INSTRUCTIONS TO FOLLOW — The whole listing below, with no pictures, is to be repeated as it stands.

[[ DATA, beginning ]]

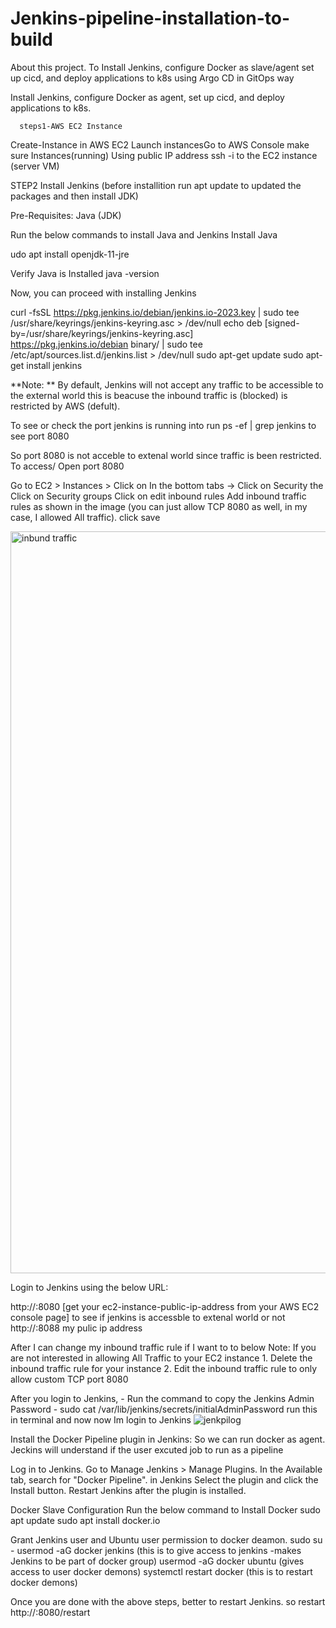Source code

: 
# Jenkins-pipeline-installation-to-build
About this project. To Install Jenkins, configure Docker as slave/agent set up cicd, and deploy applications to k8s using Argo CD in GitOps way

Install Jenkins, configure Docker as agent, set up cicd, and deploy applications to k8s.

      steps1-AWS EC2 Instance
Create-Instance in AWS EC2
Launch instancesGo 
to AWS Console
make sure Instances(running)
Using public IP address ssh -i to the EC2 instance (server VM)

STEP2 Install Jenkins (before installition run apt update to updated the packages and then install JDK)

Pre-Requisites:
Java (JDK)

Run the below commands to install Java and Jenkins
Install Java

udo apt install openjdk-11-jre

Verify Java is Installed
java -version

Now, you can proceed with installing Jenkins

curl -fsSL https://pkg.jenkins.io/debian/jenkins.io-2023.key | sudo tee \
  /usr/share/keyrings/jenkins-keyring.asc > /dev/null
echo deb [signed-by=/usr/share/keyrings/jenkins-keyring.asc] \
  https://pkg.jenkins.io/debian binary/ | sudo tee \
  /etc/apt/sources.list.d/jenkins.list > /dev/null
sudo apt-get update
sudo apt-get install jenkins

**Note: ** By default, Jenkins will not accept any traffic to be accessible to the external world this is beacuse the inbound traffic is (blocked) is restricted by AWS (defult).

To see or check the port jenkins is running into 
run  ps -ef | grep jenkins      to see port 8080

So port 8080 is not acceble to extenal world since traffic is been restricted.
To access/ Open port 8080 

Go to EC2 > Instances > Click on
In the bottom tabs -> Click on Security
the Click on Security groups
Click on edit inbound rules
Add inbound traffic rules as shown in the image (you can just allow TCP 8080 as well, in my case, I allowed All traffic). click save



<img width="1187" alt="inbund traffic" src="https://github.com/hannahmaina/Jenkins-pipeline-installation-to-build/assets/112791368/04843d6b-e5d6-4d47-87e5-21f334784ea9"> 

Login to Jenkins using the below URL:

http://:8080 [get your ec2-instance-public-ip-address from your AWS EC2 console page] to see if jenkins is accessble to extenal world or not
http://:8088 my pulic ip address


After I can change my inbound traffic rule if I want to to below
Note: If you are not interested in allowing All Traffic to your EC2 instance 1. Delete the inbound traffic rule for your instance 2. Edit the inbound traffic rule to only allow custom TCP port 8080

After you login to Jenkins, - Run the command to copy the Jenkins Admin Password - sudo cat /var/lib/jenkins/secrets/initialAdminPassword run this in terminal and now  now Im login to Jenkins
![jenkpilog](https://github.com/hannahmaina/Jenkins-pipeline-installation-to-build/assets/112791368/5af0fafc-b05e-41a9-bfcf-da839b56a910)

Install the Docker Pipeline plugin in Jenkins: So we can run docker as agent. Jeckins will understand if the user excuted job to run as a pipeline 

Log in to Jenkins.
Go to Manage Jenkins > Manage Plugins.
In the Available tab, search for "Docker Pipeline". in Jenkins
Select the plugin and click the Install button.
Restart Jenkins after the plugin is installed.

Docker Slave Configuration
Run the below command to Install Docker
sudo apt update
sudo apt install docker.io



Grant Jenkins user and Ubuntu user permission to docker deamon.
sudo su - 
usermod -aG docker jenkins   (this is to give access to jenkins -makes Jenkins to be part of docker group)
usermod -aG docker ubuntu     (gives access to user docker demons)
systemctl restart docker     (this is to restart docker demons)

Once you are done with the above steps, better to restart Jenkins. so restart
http://<ec2-instance-public-ip>:8080/restart













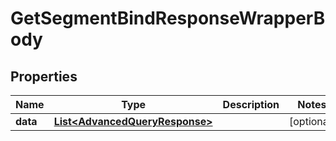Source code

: 

# GetSegmentBindResponseWrapperBody


## Properties

Name | Type | Description | Notes
------------ | ------------- | ------------- | -------------
**data** | [**List&lt;AdvancedQueryResponse&gt;**](AdvancedQueryResponse.md) |  |  [optional]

[[ DATA, end ]]

ANSWER TO THIS TASK —
Source code

: 
# Jenkins-pipeline-installation-to-build
About this project. To Install Jenkins, configure Docker as slave/agent set up cicd, and deploy applications to k8s using Argo CD in GitOps way

Install Jenkins, configure Docker as agent, set up cicd, and deploy applications to k8s.

      steps1-AWS EC2 Instance
Create-Instance in AWS EC2
Launch instancesGo 
to AWS Console
make sure Instances(running)
Using public IP address ssh -i to the EC2 instance (server VM)

STEP2 Install Jenkins (before installition run apt update to updated the packages and then install JDK)

Pre-Requisites:
Java (JDK)

Run the below commands to install Java and Jenkins
Install Java

udo apt install openjdk-11-jre

Verify Java is Installed
java -version

Now, you can proceed with installing Jenkins

curl -fsSL https://pkg.jenkins.io/debian/jenkins.io-2023.key | sudo tee \
  /usr/share/keyrings/jenkins-keyring.asc > /dev/null
echo deb [signed-by=/usr/share/keyrings/jenkins-keyring.asc] \
  https://pkg.jenkins.io/debian binary/ | sudo tee \
  /etc/apt/sources.list.d/jenkins.list > /dev/null
sudo apt-get update
sudo apt-get install jenkins

**Note: ** By default, Jenkins will not accept any traffic to be accessible to the external world this is beacuse the inbound traffic is (blocked) is restricted by AWS (defult).

To see or check the port jenkins is running into 
run  ps -ef | grep jenkins      to see port 8080

So port 8080 is not acceble to extenal world since traffic is been restricted.
To access/ Open port 8080 

Go to EC2 > Instances > Click on
In the bottom tabs -> Click on Security
the Click on Security groups
Click on edit inbound rules
Add inbound traffic rules as shown in the image (you can just allow TCP 8080 as well, in my case, I allowed All traffic). click save



<img width="1187" alt="inbund traffic" src="https://github.com/hannahmaina/Jenkins-pipeline-installation-to-build/assets/112791368/04843d6b-e5d6-4d47-87e5-21f334784ea9"> 

Login to Jenkins using the below URL:

http://:8080 [get your ec2-instance-public-ip-address from your AWS EC2 console page] to see if jenkins is accessble to extenal world or not
http://:8088 my pulic ip address


After I can change my inbound traffic rule if I want to to below
Note: If you are not interested in allowing All Traffic to your EC2 instance 1. Delete the inbound traffic rule for your instance 2. Edit the inbound traffic rule to only allow custom TCP port 8080

After you login to Jenkins, - Run the command to copy the Jenkins Admin Password - sudo cat /var/lib/jenkins/secrets/initialAdminPassword run this in terminal and now  now Im login to Jenkins
![jenkpilog](https://github.com/hannahmaina/Jenkins-pipeline-installation-to-build/assets/112791368/5af0fafc-b05e-41a9-bfcf-da839b56a910)

Install the Docker Pipeline plugin in Jenkins: So we can run docker as agent. Jeckins will understand if the user excuted job to run as a pipeline 

Log in to Jenkins.
Go to Manage Jenkins > Manage Plugins.
In the Available tab, search for "Docker Pipeline". in Jenkins
Select the plugin and click the Install button.
Restart Jenkins after the plugin is installed.

Docker Slave Configuration
Run the below command to Install Docker
sudo apt update
sudo apt install docker.io



Grant Jenkins user and Ubuntu user permission to docker deamon.
sudo su - 
usermod -aG docker jenkins   (this is to give access to jenkins -makes Jenkins to be part of docker group)
usermod -aG docker ubuntu     (gives access to user docker demons)
systemctl restart docker     (this is to restart docker demons)

Once you are done with the above steps, better to restart Jenkins. so restart
http://<ec2-instance-public-ip>:8080/restart













Source code

: 

# GetSegmentBindResponseWrapperBody


## Properties

Name | Type | Description | Notes
------------ | ------------- | ------------- | -------------
**data** | [**List&lt;AdvancedQueryResponse&gt;**](AdvancedQueryResponse.md) |  |  [optional]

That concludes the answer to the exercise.